Thanks for your post and encouragement. In hindsight, the depression doesn't last all day and some days are pretty okay. I assume that the depression comes back because the medication doesn't stop it, doesn't end it, so of course it will come back. I guess some people are lucky not to have the depression return after wd.

I do see a therapist intermittently and have signed up for an 8 week class of Mindful Cognitive Behavioral Therapy for Depression, started by Joh Kabat-Zinn. I took it about three years when I was still on ads; it was helpful. Now I realize it is something I'll have to use for the rest of my life; this depressive part of me will never disappear so I am approaching it from that standpoint rather than as a "cure" which I think I did last time.

Fortunately my sleep, appetite, energy all seem fine. I am walking or pedaling (floor pedaler) every day, take a flexibility/strengthening class, a current events class and a short story class. I am getting back in touch with a couple of friends lost along the way and building friendships I already have.

All this sound like a lot but it seems to be okay for me now.
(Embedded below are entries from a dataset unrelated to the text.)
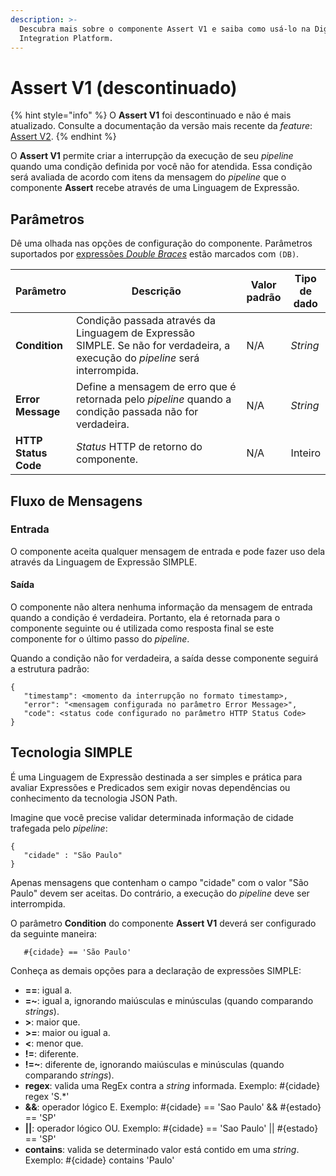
 ```yaml
---
description: >-
  Descubra mais sobre o componente Assert V1 e saiba como usá-lo na Digibee
  Integration Platform.
---
```


# Assert V1 (descontinuado)

{% hint style="info" %}
O **Assert V1** foi descontinuado e não é mais atualizado. Consulte a documentação da versão mais recente da _feature_: [Assert V2](assert-v2.md).
{% endhint %}

O **Assert V1** permite criar a interrupção da execução de seu _pipeline_ quando uma condição definida por você não for atendida. Essa condição será avaliada de acordo com itens da mensagem do _pipeline_ que o componente **Assert** recebe através de uma Linguagem de Expressão.

## Parâmetros

Dê uma olhada nas opções de configuração do componente. Parâmetros suportados por [expressões _Double Braces_](https://docs.digibee.com/documentation/v/pt-br/build/double-braces) estão marcados com `(DB)`.

<table data-full-width="true"><thead><tr><th>Parâmetro</th><th width="323">Descrição</th><th>Valor padrão</th><th>Tipo de dado</th></tr></thead><tbody><tr><td><strong>Condition</strong></td><td>Condição passada através da Linguagem de Expressão SIMPLE. Se não for verdadeira, a execução do <em>pipeline</em> será interrompida.</td><td>N/A</td><td><em>String</em></td></tr><tr><td><strong>Error Message</strong></td><td>Define a mensagem de erro que é retornada pelo <em>pipeline</em> quando a condição passada não for verdadeira.</td><td>N/A</td><td><em>String</em></td></tr><tr><td><strong>HTTP Status Code</strong></td><td><em>Status</em> HTTP de retorno do componente.</td><td>N/A</td><td>Inteiro</td></tr></tbody></table>

## Fluxo de Mensagens

### Entrada

O componente aceita qualquer mensagem de entrada e pode fazer uso dela através da Linguagem de Expressão SIMPLE.

#### Saída

O componente não altera nenhuma informação da mensagem de entrada quando a condição é verdadeira. Portanto, ela é retornada para o componente seguinte ou é utilizada como resposta final se este componente for o último passo do _pipeline_.

Quando a condição não for verdadeira, a saída desse componente seguirá a estrutura padrão:

```
{ 
   "timestamp": <momento da interrupção no formato timestamp>, 
   "error": "<mensagem configurada no parâmetro Error Message>", 
   "code": <status code configurado no parâmetro HTTP Status Code>
}
```

## Tecnologia SIMPLE

É uma Linguagem de Expressão destinada a ser simples e prática para avaliar Expressões e Predicados sem exigir novas dependências ou conhecimento da tecnologia JSON Path.

Imagine que você precise validar determinada informação de cidade trafegada pelo _pipeline_:

```
{
   "cidade" : "São Paulo"
}
```

Apenas mensagens que contenham o campo "cidade" com o valor "São Paulo" devem ser aceitas. Do contrário, a execução do _pipeline_ deve ser interrompida.

O parâmetro **Condition** do componente **Assert V1** deverá ser configurado da seguinte maneira:

```
   #{cidade} == 'São Paulo'
```

Conheça as demais opções para a declaração de expressões SIMPLE:

* **==**: igual a.
* **=\~**: igual a, ignorando maiúsculas e minúsculas (quando comparando _strings_).
* **>**: maior que.
* **>=**: maior ou igual a.
* **<**: menor que.
* **!=**: diferente.
* **!=\~**: diferente de, ignorando maiúsculas e minúsculas (quando comparando _strings_).
* **regex**: valida uma RegEx contra a _string_ informada. Exemplo: #{cidade} regex 'S.\*'
* **&&**: operador lógico E. Exemplo: #{cidade} == 'Sao Paulo' && #{estado} == 'SP'
* **||**: operador lógico OU. Exemplo: #{cidade} == 'Sao Paulo' || #{estado} == 'SP'
* **contains**: valida se determinado valor está contido em uma _string_. Exemplo: #{cidade} contains 'Paulo'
I do have to remind myself to go easy, be gentle.

I don't know how I will know I am "better" in terms of depression; I think it has to do with being able to deal with depression when it arises, before it gets huge. Something like that.

I have put moving to Florida on the back burner; I may go there for three months next visit to get more of an idea what living there might be like. I really liked having company every day when I was w/my sister and that gets more appealing as I age.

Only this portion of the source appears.